*** Begin section ***

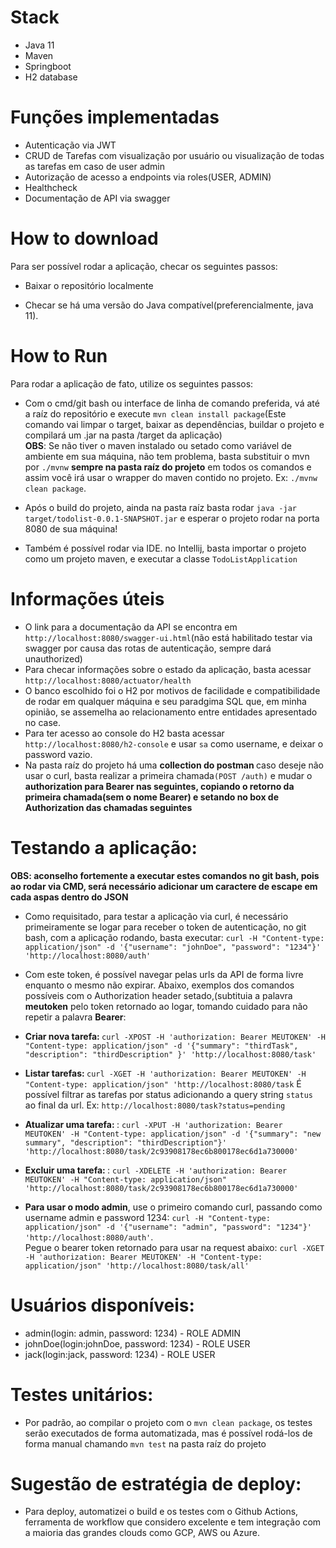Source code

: 

# Stack
- Java 11
- Maven
- Springboot
- H2 database
  
 # Funções implementadas
 - Autenticação via JWT
 - CRUD de Tarefas com visualização por usuário ou visualização de todas as tarefas em caso de user admin
 - Autorização de acesso a endpoints via roles(USER, ADMIN)
 - Healthcheck
- Documentação de API via swagger
 
 # How to download
 Para ser possível rodar a aplicação, checar os seguintes passos:
 - Baixar o repositório localmente

- Checar se há uma versão do Java compatível(preferencialmente, java 11).

# How to Run
Para rodar a aplicação de fato, utilize os seguintes passos:
- Com o cmd/git bash ou interface de linha de comando preferida, vá até a raíz do repositório e execute `mvn clean install package`(Este comando vai limpar o target, baixar as dependências, buildar o projeto e compilará um .jar na pasta /target da aplicação) <br>
<strong>OBS</strong>: Se não tiver o maven instalado ou setado como variável de ambiente em sua máquina, não tem problema, basta substituir o mvn por `./mvnw` <strong>sempre na pasta raíz do projeto</strong> em todos os comandos e assim você irá usar o wrapper do maven contido no projeto. Ex: `./mvnw clean package`.

- Após o build do projeto, ainda na pasta raíz basta rodar `java -jar target/todolist-0.0.1-SNAPSHOT.jar` e esperar o projeto rodar na porta 8080 de sua máquina!

- Também é possível rodar via IDE. no Intellij, basta importar o projeto como um projeto maven, e executar a classe `TodoListApplication`

# Informações úteis
- O link para a documentação da API se encontra em `http://localhost:8080/swagger-ui.html`(não está habilitado testar via swagger por causa das rotas de autenticação, sempre dará unauthorized)
- Para checar informações sobre o estado da aplicação, basta acessar `http://localhost:8080/actuator/health`
- O banco escolhido foi o H2 por motivos de facilidade e compatibilidade de rodar em qualquer máquina e seu paradgima SQL que, em minha opinião, se assemelha ao relacionamento entre entidades apresentado no case.
- Para ter acesso ao console do H2 basta acessar `http://localhost:8080/h2-console` e usar `sa` como username, e deixar o password vazio.
- Na pasta raíz do projeto há uma <strong> collection do postman </strong> caso deseje não usar o curl, basta realizar a primeira chamada`(POST /auth)` e mudar o <strong> authorization para Bearer nas seguintes, copiando o retorno da primeira chamada(sem o nome Bearer) e setando no box de Authorization das chamadas seguintes </strong>

# Testando a aplicação:
<strong> OBS: aconselho fortemente a executar estes comandos no git bash, pois ao rodar via CMD, será necessário adicionar um caractere de escape em cada aspas dentro do JSON</strong>
- Como requisitado, para testar a aplicação via curl, é necessário primeiramente se logar para receber o token de autenticação, no git bash, com a aplicação rodando, basta executar:
`curl -H "Content-type: application/json" -d '{"username": "johnDoe", "password": "1234"}' 'http://localhost:8080/auth' `
- Com este token, é possível navegar pelas urls da API de forma livre enquanto o mesmo não expirar. Abaixo, exemplos dos comandos possíveis com o Authorization header setado,(subtituia a palavra <strong>meutoken</strong> pelo token retornado ao logar, tomando cuidado para não repetir a palavra <strong>Bearer</strong>:

- <strong>Criar nova tarefa: </strong> `curl -XPOST -H 'authorization: Bearer MEUTOKEN' -H "Content-type: application/json" -d '{"summary": "thirdTask", "description": "thirdDescription" }' 'http://localhost:8080/task' `

- <strong> Listar tarefas: </strong> `curl -XGET -H 'authorization: Bearer MEUTOKEN' -H "Content-type: application/json" 'http://localhost:8080/task` É possível filtrar as tarefas por status adicionando a query string `status` ao final da url. Ex: `http://localhost:8080/task?status=pending`

- <strong> Atualizar uma tarefa: </strong>: `curl -XPUT -H 'authorization: Bearer MEUTOKEN' -H "Content-type: application/json" -d '{"summary": "new summary", "description": "thirdDescription"}' 'http://localhost:8080/task/2c93908178ec6b800178ec6d1a730000'`

- <strong> Excluir uma tarefa: </strong>: `curl -XDELETE -H 'authorization: Bearer MEUTOKEN' -H "Content-type: application/json" 'http://localhost:8080/task/2c93908178ec6b800178ec6d1a730000'`

- <strong> Para usar o modo admin</strong>, use o primeiro comando curl, passando como username admin e password 1234: `curl -H "Content-type: application/json" -d '{"username": "admin", "password": "1234"}' 'http://localhost:8080/auth'`. <br> Pegue o bearer token retornado para usar na request abaixo: `curl -XGET -H 'authorization: Bearer MEUTOKEN' -H "Content-type: application/json" 'http://localhost:8080/task/all'`

# Usuários disponíveis:
- admin(login: admin, password: 1234) - ROLE ADMIN
- johnDoe(login:johnDoe, password: 1234) - ROLE USER
- jack(login:jack, password: 1234) - ROLE USER

# Testes unitários:
- Por padrão, ao compilar o projeto com o `mvn clean package`, os testes serão executados de forma automatizada, mas é possível rodá-los de forma manual chamando `mvn test` na pasta raíz do projeto

# Sugestão de estratégia de deploy:
- Para deploy, automatizei o build e os testes com o Github Actions, ferramenta de workflow que considero excelente e tem integração com a maioria das grandes clouds como GCP, AWS ou Azure.
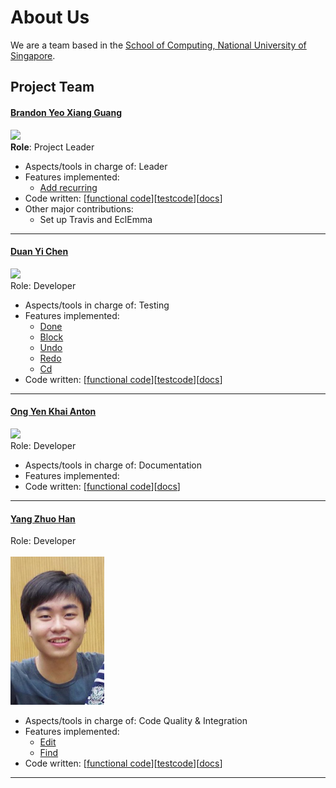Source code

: # About Us

We are a team based in the [School of Computing, National University of Singapore](http://www.comp.nus.edu.sg).

## Project Team

#### [Brandon Yeo Xiang Guang](https://github.com/brandonyeoxg) <br>
<img src="images/BrandonYeoXiangGuang.jpg" width="150"><br>
**Role**: Project Leader
* Aspects/tools in charge of: Leader
* Features implemented:
    * [Add recurring](https://github.com/CS2103AUG2016-W09-C2/main/blob/master/docs/UserGuide.md#adding-a-floating-task-add)
* Code written: [[functional code](../collated/main/A0135782Y.md)][[testcode](../collated/test/A0135782Y.md)][[docs](../collated/docs/A0135782Y.md)]
* Other major contributions:
    * Set up Travis and EclEmma
    
-----

#### [Duan Yi Chen](http://github.com/Yichen-D)
<img src="images/DuanYiChen.jpg" width="150"><br>
Role: Developer <br>  
* Aspects/tools in charge of: Testing
* Features implemented:
    * [Done](https://github.com/CS2103AUG2016-W09-C2/main/blob/master/docs/UserGuide.md#archive-completed-tasks--done)
    * [Block](https://github.com/CS2103AUG2016-W09-C2/main/blob/master/docs/UserGuide.md#block-out-timeslot--block)
    * [Undo](https://github.com/CS2103AUG2016-W09-C2/main/blob/master/docs/UserGuide.md#undo-tasks--undo)
    * [Redo](https://github.com/CS2103AUG2016-W09-C2/main/blob/master/docs/UserGuide.md#redo-tasks--redo)
    * [Cd](https://github.com/CS2103AUG2016-W09-C2/main/blob/master/docs/UserGuide.md#change-directory-cd)
* Code written: [[functional code](../collated/main/A0147967J.md)][[testcode](../collated/test/A0147967J.md)][[docs](../collated/docs/A0147967J.md)]

-----

#### [Ong Yen Khai Anton](http://github.com/yijinl) 
<img src="images/OngYenKhaiAnton.JPG" width="150"><br>
Role: Developer <br>  
* Aspects/tools in charge of: Documentation
* Features implemented:
* Code written: [[functional code](../collated/main/A0135784W.md)][[docs](../collated/docs/A0135784W.md)]

-----

#### [Yang Zhuo Han](http://github.com/m133225)
Role: Developer <br>  
<img src="images/YangZhuoHan.jpg" width="150"><br>
* Aspects/tools in charge of: Code Quality & Integration
* Features implemented:
    * [Edit](https://github.com/CS2103AUG2016-W09-C2/main/blob/master/docs/UserGuide.md#edit-tasks--edit)
    * [Find](https://github.com/CS2103AUG2016-W09-C2/main/blob/master/docs/UserGuide.md#find-tasks--find)
* Code written: [[functional code](../collated/main/A0147995H.md)][[testcode](../collated/test/A0147995H.md)][[docs](../collated/docs/A0147995H.md)]

-----
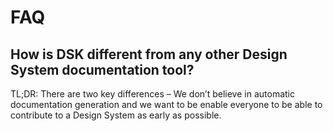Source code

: # FAQ

## How is DSK different from any other Design System documentation tool?

TL;DR: There are two key differences – We don’t believe in automatic
documentation generation and we want to be enable everyone to be able to
contribute to a Design System as early as possible.
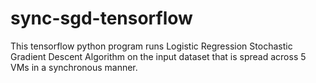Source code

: # sync-sgd-tensorflow
This tensorflow python program runs Logistic Regression Stochastic Gradient Descent Algorithm on the input dataset that is spread across 5 VMs in a synchronous manner.

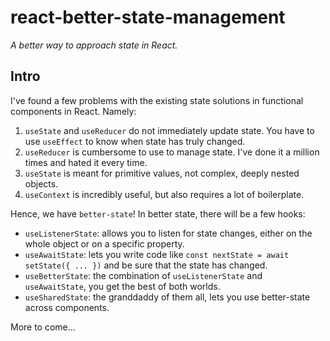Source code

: # react-better-state-management

_A better way to approach state in React._

## Intro

I've found a few problems with the existing state solutions in functional components in React. Namely:

1. `useState` and `useReducer` do not immediately update state. You have to use `useEffect` to know when state has truly changed.
2. `useReducer` is cumbersome to use to manage state. I've done it a million times and hated it every time.
3. `useState` is meant for primitive values, not complex, deeply nested objects.
4. `useContext` is incredibly useful, but also requires a lot of boilerplate.

Hence, we have `better-state`! In better state, there will be a few hooks:

- `useListenerState`: allows you to listen for state changes, either on the whole object or on a specific property.
- `useAwaitState`: lets you write code like `const nextState = await setState({ ... })` and be sure that the state has changed.
- `useBetterState`: the combination of `useListenerState` and `useAwaitState`, you get the best of both worlds.
- `useSharedState`: the granddaddy of them all, lets you use better-state across components.

More to come...
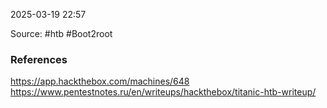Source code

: 
2025-03-19 22:57

Source: #htb #Boot2root 






### References
https://app.hackthebox.com/machines/648
https://www.pentestnotes.ru/en/writeups/hackthebox/titanic-htb-writeup/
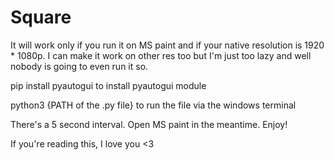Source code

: # Square
It will work only if you run it on MS paint and if your native resolution is 1920 * 1080p. I can make it work on other res too but I'm just too lazy and well nobody is going to even run it so.

pip install pyautogui to install pyautogui module

python3 {PATH of the .py file} to run the file via the windows terminal

There's a 5 second interval. Open MS paint in the meantime. Enjoy!

If you're reading this, I love you <3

*** End section ***

Find the word "acesso" in the records and pull out each line that has it.

## [REPLY]
 - Autorização de acesso a endpoints via roles(USER, ADMIN)
- Para ter acesso ao console do H2 basta acessar `http://localhost:8080/h2-console` e usar `sa` como username, e deixar o password vazio.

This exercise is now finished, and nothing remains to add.